Bendire served for five years as a private and subsequently a corporal in Company D, First Dragoons. After his tour of duty ended Bendire left the army for one year, but re-enlisted on June 8, 1860, and was assigned to the 4th Cavalry, where he served successively as a private, corporal, sergeant, and a hospital steward until he was commissioned as a 2nd Lieutenant in the 2nd Infantry on May 18, 1864. He transferred to the 1st Cavalry on September 9, 1864, and was eventually promoted to 1st Lieutenant (for "gallant and meritorious services" at the battle of Trevilian Station during the American Civil War), and later to captain, and then major. He retired on April 24, 1886, for disability contracted in the line of duty.

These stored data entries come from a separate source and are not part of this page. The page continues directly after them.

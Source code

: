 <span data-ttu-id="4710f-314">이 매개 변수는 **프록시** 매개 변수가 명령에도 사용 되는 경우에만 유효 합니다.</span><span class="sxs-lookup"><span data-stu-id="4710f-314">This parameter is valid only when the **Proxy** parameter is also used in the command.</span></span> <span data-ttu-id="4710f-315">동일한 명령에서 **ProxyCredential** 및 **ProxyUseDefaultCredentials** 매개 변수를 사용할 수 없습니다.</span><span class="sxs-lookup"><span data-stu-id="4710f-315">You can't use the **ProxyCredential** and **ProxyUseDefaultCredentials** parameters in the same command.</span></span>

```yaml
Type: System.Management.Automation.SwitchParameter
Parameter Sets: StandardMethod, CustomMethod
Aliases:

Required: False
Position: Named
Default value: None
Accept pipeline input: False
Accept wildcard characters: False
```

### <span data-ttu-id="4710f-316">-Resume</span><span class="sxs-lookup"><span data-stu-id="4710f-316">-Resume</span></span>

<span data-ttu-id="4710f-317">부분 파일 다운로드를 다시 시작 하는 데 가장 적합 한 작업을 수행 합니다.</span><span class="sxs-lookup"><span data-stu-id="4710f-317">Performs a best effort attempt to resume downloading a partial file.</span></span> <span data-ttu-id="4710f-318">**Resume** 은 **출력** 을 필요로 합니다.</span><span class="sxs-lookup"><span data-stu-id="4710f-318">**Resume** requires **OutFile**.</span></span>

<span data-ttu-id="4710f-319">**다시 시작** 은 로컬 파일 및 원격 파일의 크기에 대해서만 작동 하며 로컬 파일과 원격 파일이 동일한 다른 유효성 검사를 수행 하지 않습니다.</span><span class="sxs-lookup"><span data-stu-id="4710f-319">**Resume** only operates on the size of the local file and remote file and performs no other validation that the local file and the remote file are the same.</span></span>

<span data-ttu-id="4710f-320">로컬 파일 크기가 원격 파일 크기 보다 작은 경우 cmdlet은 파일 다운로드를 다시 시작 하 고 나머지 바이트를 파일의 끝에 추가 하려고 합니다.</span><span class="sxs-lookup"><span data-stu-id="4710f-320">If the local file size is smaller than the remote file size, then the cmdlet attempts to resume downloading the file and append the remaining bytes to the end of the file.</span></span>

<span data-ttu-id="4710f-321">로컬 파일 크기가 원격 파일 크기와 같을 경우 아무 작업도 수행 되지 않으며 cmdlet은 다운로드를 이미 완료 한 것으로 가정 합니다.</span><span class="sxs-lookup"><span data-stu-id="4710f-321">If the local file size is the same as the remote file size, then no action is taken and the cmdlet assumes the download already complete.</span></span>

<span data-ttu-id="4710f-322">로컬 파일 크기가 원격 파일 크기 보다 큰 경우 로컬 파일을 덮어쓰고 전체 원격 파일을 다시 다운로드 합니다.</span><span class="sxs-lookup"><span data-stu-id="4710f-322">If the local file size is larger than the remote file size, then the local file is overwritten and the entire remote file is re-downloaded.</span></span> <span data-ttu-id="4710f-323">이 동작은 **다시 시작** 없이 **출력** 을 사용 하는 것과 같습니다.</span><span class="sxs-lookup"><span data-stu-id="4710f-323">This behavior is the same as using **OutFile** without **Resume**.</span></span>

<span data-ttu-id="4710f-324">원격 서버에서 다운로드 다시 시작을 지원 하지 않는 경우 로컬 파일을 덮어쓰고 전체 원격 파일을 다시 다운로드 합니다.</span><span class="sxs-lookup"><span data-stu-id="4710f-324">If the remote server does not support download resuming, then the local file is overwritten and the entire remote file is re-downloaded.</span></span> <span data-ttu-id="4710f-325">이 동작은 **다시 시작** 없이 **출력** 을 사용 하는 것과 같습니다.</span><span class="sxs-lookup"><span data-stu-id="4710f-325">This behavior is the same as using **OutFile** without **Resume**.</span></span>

During Bendire's service in the army he was sent to many locations, often isolated, across America, for example Virginia, Arizona, Oregon, Washington, and California. Bendire mainly fought against American Indians during the periods of the United States' expansions. It was during these travels across North America that he developed a fondness for all things wild, and particularly birds.

==Ornithology==
He initially sent letters containing his observations to other American naturalists such as Joel A. Allen, Thomas M. Brewer, Elliott Coues, and Robert Ridgway, who would publish them in American naturalist magazines like Bulletin of the Nuttall Ornithological Club and the American Naturalist. However, in 1877, he began to publish articles under his own name.

Bendire's private collection of 8,000 eggs formed the basis of the egg collection at the Smithsonian Institution, then known as the U.S. National Museum, in Washington, D.C. He made new discoveries about the migration habits of various birds and discovered several new species, including the Bendire's thrasher, Toxostoma bendirei.

On 1872 while patrolling in Central Arizona, Bendire reportedly snatched a zone-tailed hawk's egg from a nest for his collection while under fire from an Apache scout and secured it safely in his mouth until he could return to camp. It was alleged that he broke a tooth in his mouth while attempting to remove the egg, due to its large size.

He also published an early description of the Lost River sucker, now known as Deltistes luxatus, in the journal Forest and Stream while he was stationed at Fort Klamath in south-central Oregon. In it he provides descriptions of both the spawning fish and the Modoc Indians who were catching the fish at an important fishery location along the Lost River.

Bendire died of Bright's disease at the age of 60.

He was buried at Arlington National Cemetery, in Arlington, Virginia.